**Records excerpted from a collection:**
§

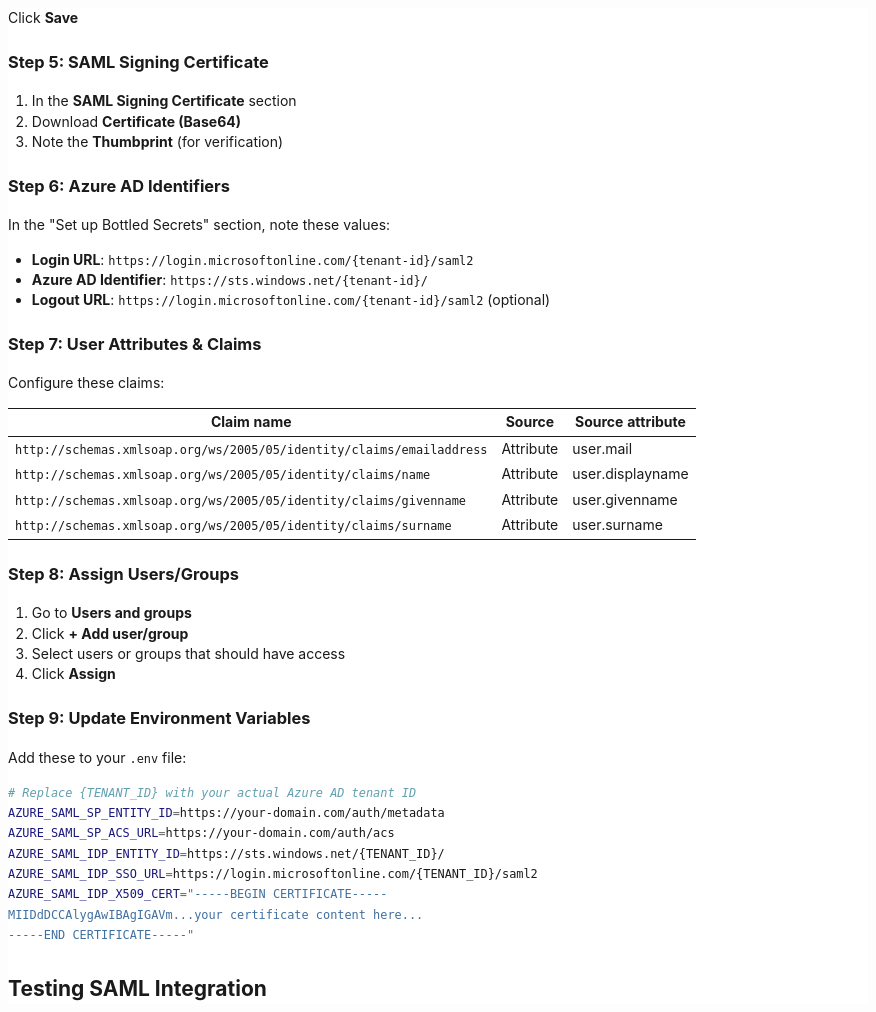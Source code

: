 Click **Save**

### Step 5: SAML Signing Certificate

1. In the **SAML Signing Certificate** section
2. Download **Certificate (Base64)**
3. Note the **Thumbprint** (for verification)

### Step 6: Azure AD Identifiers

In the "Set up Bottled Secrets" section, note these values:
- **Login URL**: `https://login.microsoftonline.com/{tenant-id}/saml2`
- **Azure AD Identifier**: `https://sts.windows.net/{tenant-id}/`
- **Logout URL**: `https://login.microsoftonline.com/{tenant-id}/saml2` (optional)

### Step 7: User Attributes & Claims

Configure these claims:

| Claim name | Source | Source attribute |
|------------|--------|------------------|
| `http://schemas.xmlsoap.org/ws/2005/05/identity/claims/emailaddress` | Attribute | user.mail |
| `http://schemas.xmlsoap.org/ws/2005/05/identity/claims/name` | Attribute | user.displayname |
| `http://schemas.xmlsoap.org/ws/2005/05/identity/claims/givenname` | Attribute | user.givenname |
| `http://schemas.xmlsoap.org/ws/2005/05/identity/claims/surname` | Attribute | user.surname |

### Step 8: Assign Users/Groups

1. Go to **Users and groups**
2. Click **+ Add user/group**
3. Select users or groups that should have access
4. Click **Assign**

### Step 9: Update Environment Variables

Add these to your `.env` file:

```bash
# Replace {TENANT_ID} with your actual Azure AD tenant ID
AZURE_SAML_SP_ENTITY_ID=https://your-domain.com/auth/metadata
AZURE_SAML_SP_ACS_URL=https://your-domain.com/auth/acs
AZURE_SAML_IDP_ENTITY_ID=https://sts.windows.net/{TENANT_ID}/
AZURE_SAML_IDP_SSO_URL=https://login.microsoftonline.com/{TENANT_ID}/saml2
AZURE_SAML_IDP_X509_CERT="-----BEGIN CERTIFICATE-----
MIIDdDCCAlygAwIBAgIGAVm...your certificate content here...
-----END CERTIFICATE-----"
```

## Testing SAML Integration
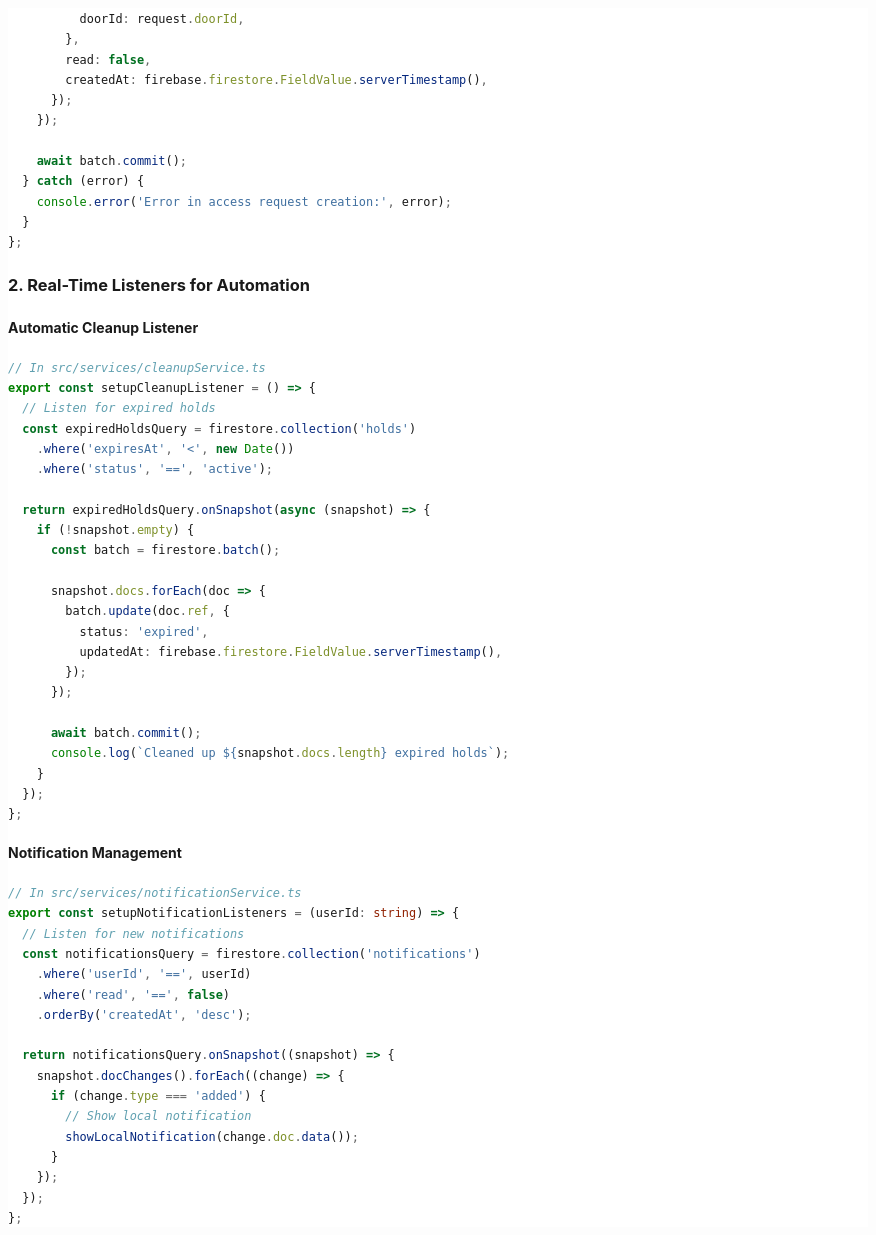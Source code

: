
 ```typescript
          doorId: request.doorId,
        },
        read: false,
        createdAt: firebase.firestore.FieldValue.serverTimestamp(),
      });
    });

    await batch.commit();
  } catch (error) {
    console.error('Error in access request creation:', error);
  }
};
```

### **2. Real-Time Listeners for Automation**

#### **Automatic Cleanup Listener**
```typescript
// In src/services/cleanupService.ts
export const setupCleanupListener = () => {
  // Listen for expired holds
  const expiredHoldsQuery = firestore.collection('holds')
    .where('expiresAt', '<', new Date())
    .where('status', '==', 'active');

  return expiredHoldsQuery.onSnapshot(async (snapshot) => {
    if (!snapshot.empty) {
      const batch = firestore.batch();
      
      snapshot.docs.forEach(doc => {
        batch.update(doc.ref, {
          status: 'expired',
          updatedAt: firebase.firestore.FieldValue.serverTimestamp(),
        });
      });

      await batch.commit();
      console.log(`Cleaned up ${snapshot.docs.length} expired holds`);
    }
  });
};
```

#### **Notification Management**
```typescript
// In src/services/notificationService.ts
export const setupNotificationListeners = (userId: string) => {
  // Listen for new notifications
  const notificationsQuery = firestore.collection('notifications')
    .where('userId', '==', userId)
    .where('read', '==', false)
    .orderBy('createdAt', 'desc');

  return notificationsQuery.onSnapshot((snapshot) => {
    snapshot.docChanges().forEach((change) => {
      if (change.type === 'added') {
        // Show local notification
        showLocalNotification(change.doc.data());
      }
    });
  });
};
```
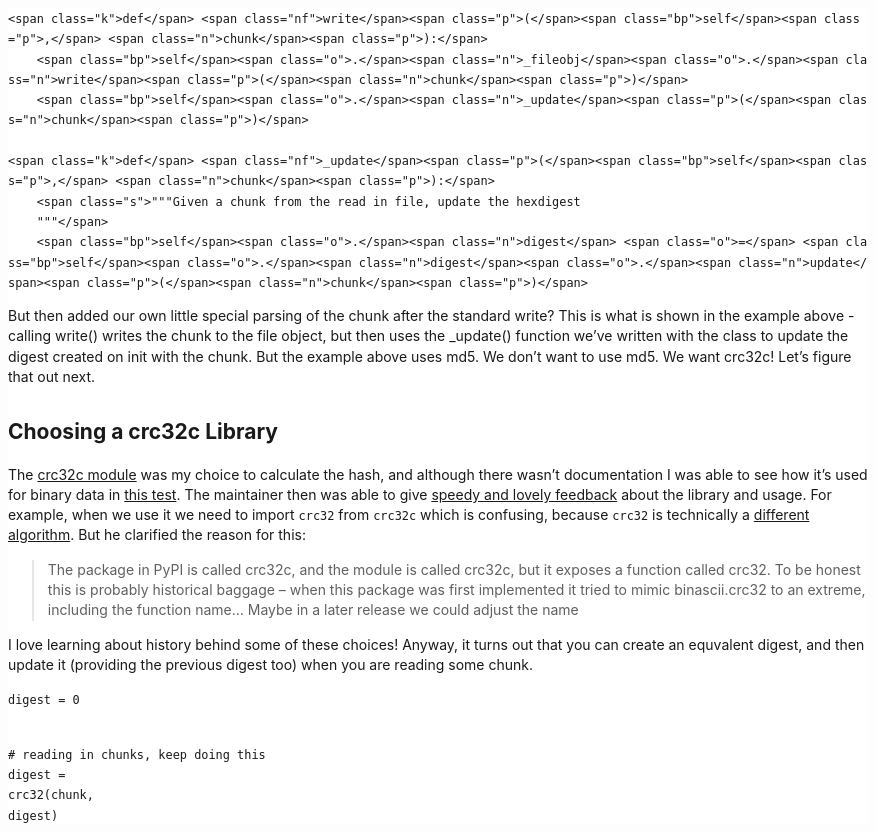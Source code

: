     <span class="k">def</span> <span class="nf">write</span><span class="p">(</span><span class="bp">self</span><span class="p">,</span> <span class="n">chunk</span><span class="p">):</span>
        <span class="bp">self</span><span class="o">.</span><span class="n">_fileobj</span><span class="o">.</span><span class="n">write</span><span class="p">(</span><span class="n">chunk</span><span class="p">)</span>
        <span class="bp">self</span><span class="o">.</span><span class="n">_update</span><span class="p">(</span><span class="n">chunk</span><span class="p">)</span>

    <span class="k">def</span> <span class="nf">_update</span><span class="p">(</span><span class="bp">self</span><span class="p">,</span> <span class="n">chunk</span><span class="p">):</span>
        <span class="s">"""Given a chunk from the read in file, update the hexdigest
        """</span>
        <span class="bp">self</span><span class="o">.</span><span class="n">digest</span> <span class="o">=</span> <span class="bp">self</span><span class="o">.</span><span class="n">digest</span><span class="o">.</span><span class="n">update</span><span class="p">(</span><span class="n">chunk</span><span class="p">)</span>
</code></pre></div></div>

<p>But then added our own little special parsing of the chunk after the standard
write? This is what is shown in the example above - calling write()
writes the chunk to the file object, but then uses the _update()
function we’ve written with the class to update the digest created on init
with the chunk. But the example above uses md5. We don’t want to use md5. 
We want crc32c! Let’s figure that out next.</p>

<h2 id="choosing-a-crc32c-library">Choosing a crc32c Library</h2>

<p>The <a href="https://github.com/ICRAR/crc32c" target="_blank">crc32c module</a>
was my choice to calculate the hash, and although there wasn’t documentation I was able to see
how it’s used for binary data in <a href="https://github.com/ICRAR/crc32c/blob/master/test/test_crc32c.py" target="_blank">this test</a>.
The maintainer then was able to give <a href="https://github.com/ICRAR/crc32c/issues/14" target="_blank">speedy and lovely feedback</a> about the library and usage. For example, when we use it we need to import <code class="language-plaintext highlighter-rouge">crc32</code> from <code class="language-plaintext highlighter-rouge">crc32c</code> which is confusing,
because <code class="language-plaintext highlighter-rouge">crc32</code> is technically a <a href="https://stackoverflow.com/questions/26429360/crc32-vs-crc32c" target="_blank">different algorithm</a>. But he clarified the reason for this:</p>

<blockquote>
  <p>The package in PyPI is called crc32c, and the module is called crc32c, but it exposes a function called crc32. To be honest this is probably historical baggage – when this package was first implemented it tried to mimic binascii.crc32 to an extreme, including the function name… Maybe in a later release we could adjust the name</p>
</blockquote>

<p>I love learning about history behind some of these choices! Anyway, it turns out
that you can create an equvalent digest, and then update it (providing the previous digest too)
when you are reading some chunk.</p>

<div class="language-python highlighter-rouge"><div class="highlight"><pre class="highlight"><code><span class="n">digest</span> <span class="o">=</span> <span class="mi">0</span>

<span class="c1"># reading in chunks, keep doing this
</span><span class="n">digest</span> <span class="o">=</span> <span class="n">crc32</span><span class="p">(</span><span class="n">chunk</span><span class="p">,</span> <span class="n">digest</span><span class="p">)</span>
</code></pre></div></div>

§

**Exercise brief:** Look through the records above for the string "FieldValue", then copy every line that has it.

**Answer:**
        createdAt: firebase.firestore.FieldValue.serverTimestamp(),
          updatedAt: firebase.firestore.FieldValue.serverTimestamp(),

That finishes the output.